Database Snapshots with Always On Availability Groups (SQL Server)
Applies to: SQL Server
[!NOTE] Creating database snapshots on any database has cpu and IO overhead due to copy on write activity. On database replicas, this can hurt redo throughput among other operations, especially as the number of snapshots increases.
You can create a database snapshot on an primary or secondary database in an availability group. The replica role must be either PRIMARY or SECONDARY, not in the RESOLVING state.
We recommend that the database synchronization state be SYNCHRONIZING or SYNCHRONIZED when you create a database snapshot. However, database snapshots can be created when the database synchronization state is NOT SYNCHRONIZING.
A database snapshot on a secondary replica should continue to work if the replica is DISCONNECTED from the primary replica.
Some Always On availability groups conditions cause both the source database and its database snapshots to be restarted, temporarily disconnecting users. These conditions are as follows:
The primary replica changes roles, whether because the current primary replica goes off line and comes back online on the same server instance or because the availability group fails over.
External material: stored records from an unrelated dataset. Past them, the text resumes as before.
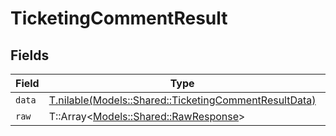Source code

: # TicketingCommentResult


## Fields

| Field                                                                                                      | Type                                                                                                       | Required                                                                                                   | Description                                                                                                |
| ---------------------------------------------------------------------------------------------------------- | ---------------------------------------------------------------------------------------------------------- | ---------------------------------------------------------------------------------------------------------- | ---------------------------------------------------------------------------------------------------------- |
| `data`                                                                                                     | [T.nilable(Models::Shared::TicketingCommentResultData)](../../models/shared/ticketingcommentresultdata.md) | :heavy_minus_sign:                                                                                         | N/A                                                                                                        |
| `raw`                                                                                                      | T::Array<[Models::Shared::RawResponse](../../models/shared/rawresponse.md)>                                | :heavy_minus_sign:                                                                                         | N/A                                                                                                        |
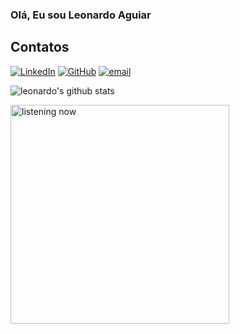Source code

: <!--START_SECTION:activity-->

### Olá, Eu sou Leonardo Aguiar

## Contatos
[<img alt="LinkedIn" src="https://img.shields.io/badge/linkedin%20-%230077B5.svg?&style=for-the-badge&logo=linkedin&logoColor=white"/>]("https://linkedin.com/leonardodeaguiar")
[<img alt="GitHub" src="https://img.shields.io/badge/github%20-%23121011.svg?&style=for-the-badge&logo=github&logoColor=white"/>]("https://github.com/leonardodeaguiar")
[<img alt="email" src="https://img.shields.io/static/v1?label=Email&logo=at&message=Leonardodeaguiar@outlook.com.br&color=white&style=for-the-badge" />]("mailto:leonardodeaguiar@outlook.com.br")
<!--
**Leonardodeaguiar/Leonardodeaguiar** is a ✨ _special_ ✨ repository because its `README.md` (this file) appears on your GitHub profile.

Here are some ideas to get you started:

- 🔭 I’m currently working on ...
- 🌱 I’m currently learning ...
- 👯 I’m looking to collaborate on ...
- 🤔 I’m looking for help with ...
- 💬 Ask me about ...
- 📫 How to reach me: ...
- 😄 Pronouns: ...
- ⚡ Fun fact: ...
-->
<img alt="leonardo's github stats" src="https://github-readme-stats-two-peach.vercel.app/api?username=Leonardodeaguiar&show_icons=true&theme=tokyonight" />

[<img src="https://spotify-now-leonardodeaguiar.vercel.app/api/spotify" alt="listening now" width="350" />]("https://open.spotify.com/user/lenrd")
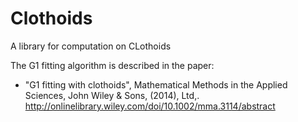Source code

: # Clothoids

A library for computation on CLothoids

The G1 fitting algorithm is described in the paper:

  - "G1 fitting with clothoids", Mathematical Methods in the Applied Sciences, John Wiley & Sons, (2014), Ltd,.
     http://onlinelibrary.wiley.com/doi/10.1002/mma.3114/abstract

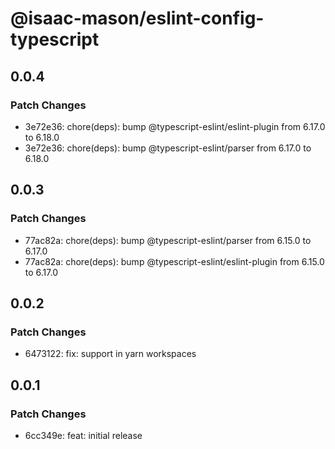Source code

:# @isaac-mason/eslint-config-typescript

## 0.0.4

### Patch Changes

-   3e72e36: chore(deps): bump @typescript-eslint/eslint-plugin from 6.17.0 to 6.18.0
-   3e72e36: chore(deps): bump @typescript-eslint/parser from 6.17.0 to 6.18.0

## 0.0.3

### Patch Changes

-   77ac82a: chore(deps): bump @typescript-eslint/parser from 6.15.0 to 6.17.0
-   77ac82a: chore(deps): bump @typescript-eslint/eslint-plugin from 6.15.0 to 6.17.0

## 0.0.2

### Patch Changes

-   6473122: fix: support in yarn workspaces

## 0.0.1

### Patch Changes

-   6cc349e: feat: initial release
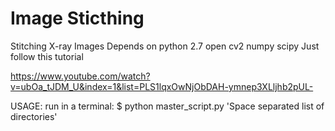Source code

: # Image Sticthing
Stitching X-ray Images
Depends on 
python 2.7
open cv2 
numpy
scipy
  Just follow this tutorial
  
  https://www.youtube.com/watch?v=ubOa_tJDM_U&index=1&list=PLS1lqxOwNjObDAH-ymnep3XLljhb2pUL-


USAGE:
run in a terminal:
  $ python master_script.py 'Space separated list of directories'
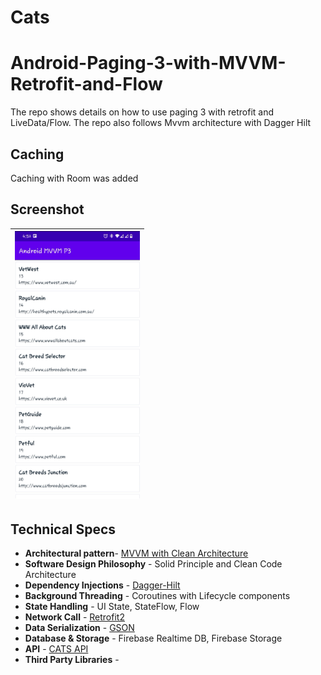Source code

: # Cats

# Android-Paging-3-with-MVVM-Retrofit-and-Flow
The repo shows details on how to use paging 3 with retrofit and LiveData/Flow. The repo also follows Mvvm architecture with Dagger Hilt

## Caching
Caching with Room was added

## Screenshot
|<img src="screenshot.png" width=200/>|
|:----:|

## Technical Specs

- **Architectural pattern**- [MVVM with Clean Architecture](https://developer.android.com/courses/pathways/android-architecture "MVVM with Clean Architecture")
- **Software Design Philosophy** - Solid Principle and Clean Code Architecture
- **Dependency Injections** - [Dagger-Hilt](https://developer.android.com/training/dependency-injection/hilt-android "Dagger-Hilt")
- **Background Threading** - Coroutines with Lifecycle components
- **State Handling** - UI State, StateFlow, Flow
- **Network Call** - [Retrofit2](https://square.github.io/retrofit/ "Retrofit2")
- **Data Serialization** - [GSON](https://github.com/google/gson "GSON")
- **Database & Storage** - Firebase Realtime DB, Firebase Storage
- **API** - [CATS API]("https://documenter.getpostman.com/view/5578104/RWgqUxxh")
- **Third Party Libraries** -
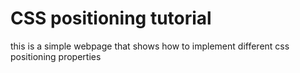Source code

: # CSS positioning tutorial

this is  a simple webpage that shows how to implement different css positioning properties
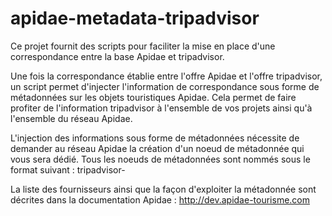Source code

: # apidae-metadata-tripadvisor

Ce projet fournit des scripts pour faciliter la mise en place d'une
correspondance entre la base Apidae et tripadvisor.

Une fois la correspondance établie entre l'offre Apidae et l'offre tripadvisor,
un script permet d'injecter l'information de correspondance sous forme de
métadonnées sur les objets touristiques Apidae. Cela permet de faire profiter
de l'information tripadvisor à l'ensemble de vos projets ainsi qu'à l'ensemble
du réseau Apidae.

L'injection des informations sous forme de métadonnées nécessite de demander
au réseau Apidae la création d'un noeud de métadonnée qui vous sera dédié.
Tous les noeuds de métadonnées sont nommés sous le format suivant :
  tripadvisor-<fournisseur>

La liste des fournisseurs ainsi que la façon d'exploiter la métadonnée sont
décrites dans la documentation Apidae : http://dev.apidae-tourisme.com
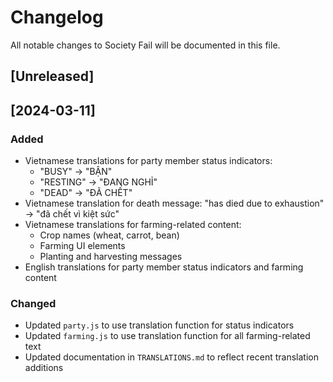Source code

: # Changelog

All notable changes to Society Fail will be documented in this file.

## [Unreleased]

## [2024-03-11]

### Added
- Vietnamese translations for party member status indicators:
  - "BUSY" → "BẬN"
  - "RESTING" → "ĐANG NGHỈ"
  - "DEAD" → "ĐÃ CHẾT"
- Vietnamese translation for death message: "has died due to exhaustion" → "đã chết vì kiệt sức"
- Vietnamese translations for farming-related content:
  - Crop names (wheat, carrot, bean)
  - Farming UI elements
  - Planting and harvesting messages
- English translations for party member status indicators and farming content

### Changed
- Updated `party.js` to use translation function for status indicators
- Updated `farming.js` to use translation function for all farming-related text
- Updated documentation in `TRANSLATIONS.md` to reflect recent translation additions 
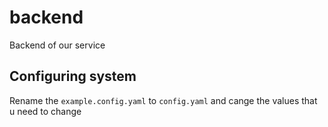 # backend
Backend of our service

## Configuring system
Rename the `example.config.yaml` to `config.yaml` and cange the values that u need to change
The database enters the secondary role.
If the availability replica that hosts database snapshots is failed over, the database snapshots remain on the server instance where they were created. Users can continue to use the snapshots after the failover.If performance is a concern in your environment, we recommend that you create database snapshots only on secondary databases that are hosted by a secondary replica that is configured for manual failover mode. If you ever manually fail over the availability group to this secondary replica, you can create a new set of database snapshots on another secondary replica, redirect clients to the new database snapshots, and drop all of the database snapshots from the now primary databases.